Prof. Kotlikoff, who teaches at Boston University, says: "The proper way to consider a country's solvency is to examine the lifetime fiscal burdens facing current and future generations. If these burdens exceed the resources of those generations, get close to doing so, or simply get so high as to preclude their full collection, the country's policy will be unsustainable and can constitute or lead to national bankruptcy."
Does the United States fit this bill?
Experts have calculated that the country's long-term "fiscal gap" between all future government spending and all future receipts will widen immensely as the Baby Boomer generation retires, and as the amount the state will have to spend on healthcare and pensions soars. The total fiscal gap could be an almost incomprehensible $65.9 trillion, according to a study by Professors Gokhale and Smetters.
The figure is massive because President George W. Bush has made major tax cuts in recent years, and because the bill for Medicare, which provides health insurance for the elderly, and Medicaid, which does likewise for the poor, will increase greatly due to demographics.

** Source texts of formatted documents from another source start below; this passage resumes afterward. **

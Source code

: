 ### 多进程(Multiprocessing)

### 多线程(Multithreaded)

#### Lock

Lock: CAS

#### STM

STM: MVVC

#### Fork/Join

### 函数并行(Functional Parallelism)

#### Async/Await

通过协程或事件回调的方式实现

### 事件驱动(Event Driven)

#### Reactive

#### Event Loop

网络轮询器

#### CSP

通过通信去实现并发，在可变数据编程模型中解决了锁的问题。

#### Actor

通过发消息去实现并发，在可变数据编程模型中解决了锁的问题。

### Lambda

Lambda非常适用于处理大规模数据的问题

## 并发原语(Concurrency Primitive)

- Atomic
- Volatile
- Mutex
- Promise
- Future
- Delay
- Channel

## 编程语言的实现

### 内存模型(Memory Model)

"This figure is more than five times US GDP and almost twice the size of national wealth,” says Prof. Kotlikoff. “One way to wrap one's head around $65.9trillion is to ask what fiscal adjustments are needed to eliminate this red hole. The answers are terrifying. One solution is an immediate and permanent doubling of personal and corporate income taxes. Another is an immediate and permanent two-thirds cut in Social Security and Medicare benefits. A third alternative, were it feasible, would be to immediately and permanently cut all federal discretionary spending by 143%."
[National Review Online] Thomas E. Nugent, Contributing Editor for National Review Online, says the supply-side Bush tax cuts of 2003 worked and that the lower tax rates have led to bulging tax revenues. [Consider:]

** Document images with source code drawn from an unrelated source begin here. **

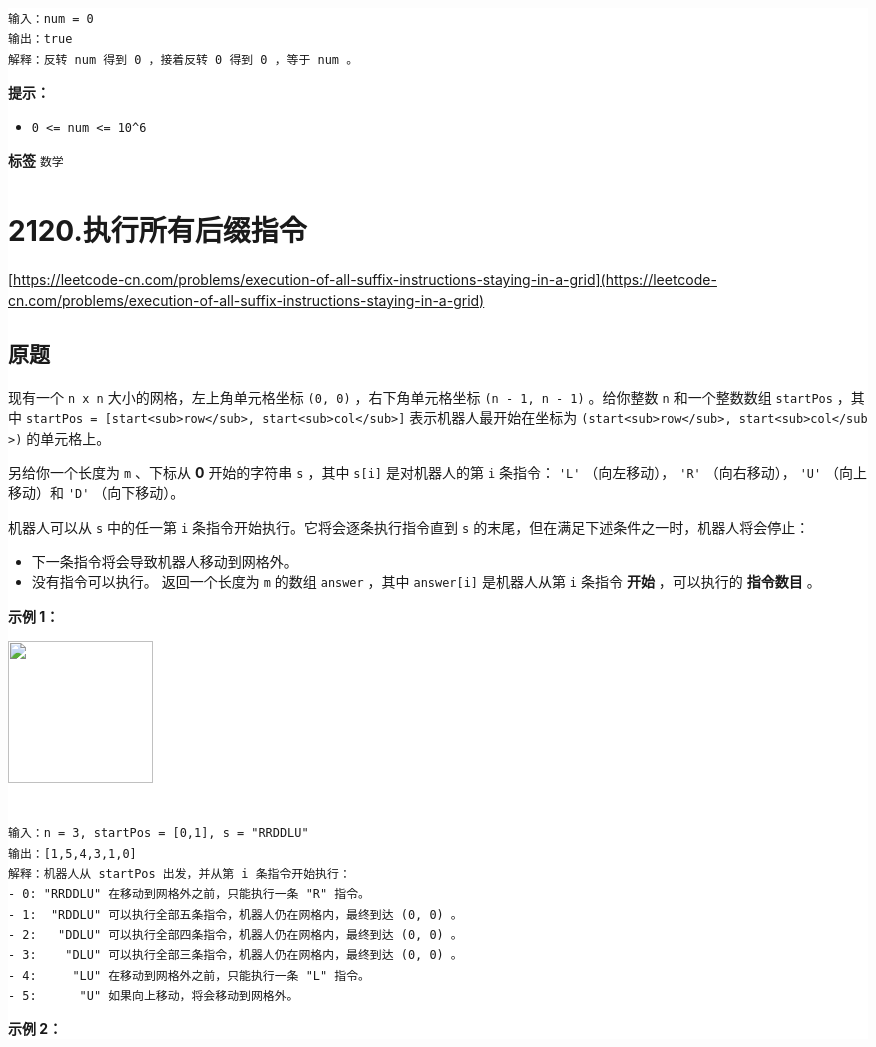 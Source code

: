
 ```
输入：num = 0
输出：true
解释：反转 num 得到 0 ，接着反转 0 得到 0 ，等于 num 。

```
 

 **提示：** 
-  `0 <= num <= 10^6` 
 
**标签**
`数学` 


## 
```python

```
>
# 2120.执行所有后缀指令
[https://leetcode-cn.com/problems/execution-of-all-suffix-instructions-staying-in-a-grid](https://leetcode-cn.com/problems/execution-of-all-suffix-instructions-staying-in-a-grid) 
## 原题
现有一个 `n x n` 大小的网格，左上角单元格坐标 `(0, 0)` ，右下角单元格坐标 `(n - 1, n - 1)` 。给你整数 `n` 和一个整数数组 `startPos` ，其中 `startPos = [start<sub>row</sub>, start<sub>col</sub>]` 表示机器人最开始在坐标为 `(start<sub>row</sub>, start<sub>col</sub>)` 的单元格上。

另给你一个长度为 `m` 、下标从 **0** 开始的字符串 `s` ，其中 `s[i]` 是对机器人的第 `i` 条指令： `'L'` （向左移动）， `'R'` （向右移动）， `'U'` （向上移动）和 `'D'` （向下移动）。

机器人可以从 `s` 中的任一第 `i` 条指令开始执行。它将会逐条执行指令直到 `s` 的末尾，但在满足下述条件之一时，机器人将会停止：
- 下一条指令将会导致机器人移动到网格外。
- 没有指令可以执行。
返回一个长度为 `m` 的数组 `answer` ，其中 `answer[i]` 是机器人从第 `i` 条指令 **开始** ，可以执行的 **指令数目** 。

 

 **示例 1：** 

<img alt="" src="https://assets.leetcode.com/uploads/2021/12/09/1.png" style="width: 145px; height: 142px;" />

```

输入：n = 3, startPos = [0,1], s = "RRDDLU"
输出：[1,5,4,3,1,0]
解释：机器人从 startPos 出发，并从第 i 条指令开始执行：
- 0: "RRDDLU" 在移动到网格外之前，只能执行一条 "R" 指令。
- 1:  "RDDLU" 可以执行全部五条指令，机器人仍在网格内，最终到达 (0, 0) 。
- 2:   "DDLU" 可以执行全部四条指令，机器人仍在网格内，最终到达 (0, 0) 。
- 3:    "DLU" 可以执行全部三条指令，机器人仍在网格内，最终到达 (0, 0) 。
- 4:     "LU" 在移动到网格外之前，只能执行一条 "L" 指令。
- 5:      "U" 如果向上移动，将会移动到网格外。

```
 **示例 2：**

In the first nine months of fiscal 2006, tax revenues have climbed by $206 billion, or nearly 13%. As the Congressional Budget Office recently noted, ‘That increase represents the second-highest rate of growth for that nine-month period in the past 25 years’ — exceeded only by the year before. For all of fiscal 2005, revenues rose by $274 billion, or 15%. – Wall Street Journal editorial
The main reason [for the increased tax revenues] is a big spike in corporate tax receipts, which have nearly tripled since 2003, as well as what appears to be a big rise in individual taxes on stock market profits and executive bonuses. – New York Times
Nugent says the Laffer Curve, and the notion that if you tax something less you get more of it, is working. To avoid a backward turning of this ongoing recovery, he says, Republicans should use the Laffer Curve as the basis for proposing another reduction in personal tax rates.
Does cutting tax rates make economic sense, or does it simply add to the ballooning budget deficit? Is this Laffer Curve real, or just more Republican BS to justify tax cuts to the wealthy?